Exhibition by young sculptor to go on show at maritime museum

16 August 2012

Artwork inspired by the women who worked in the North-east's herring industry during the 19th century will go on show on Friday 17 August at Aberdeen Maritime Museum, Shiprow.

Rachel Grant, a young local sculptor, who is a recent graduate of Gray's School of Art, will exhibit work from her recent degree show.

Inspired by the women that worked in the region's herring industry in the 19th century, Rachel used fish bones to create an 8ft wall installation, evoking the hard labour of women who worked in the fishing industry over the centuries.
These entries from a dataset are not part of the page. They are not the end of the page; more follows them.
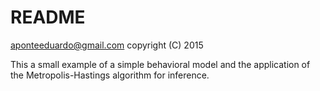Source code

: # README

aponteeduardo@gmail.com
copyright (C) 2015

This a small example of a simple behavioral model and the application of 
the Metropolis-Hastings algorithm for inference.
In describing her work, Rachel said: "I value working with labour intensive methods and with materials that demand care and attention. As I repeatedly de-boned mass volumes of fish my appreciation of this type of work began even before applying the bones to any artistic context. "

Meredith Greiling, curator, at Aberdeen Maritime Museum, said: "Rachel's work is so intriguing; from a distance the bones look like fine feathers and it's only on closer examination that you can make out the different shapes made by the fish bones. The effort and repetition of labour required to create this work echoes the back-breaking drudgery of the women processing fish in the 19th century."

Staff at D Nicoll Fishmongers, Rosemount Place, Aberdeen provided the fish that Rachel used for her artwork.

Next month [September 2012] Rachel will be Graduate in Residence for Sculpture at Gray's School of Art and is working on the 'RSA New Contemporaries' show at the Royal Scottish Academy in April 2013.

The exhibition runs until Saturday 24 November 2012.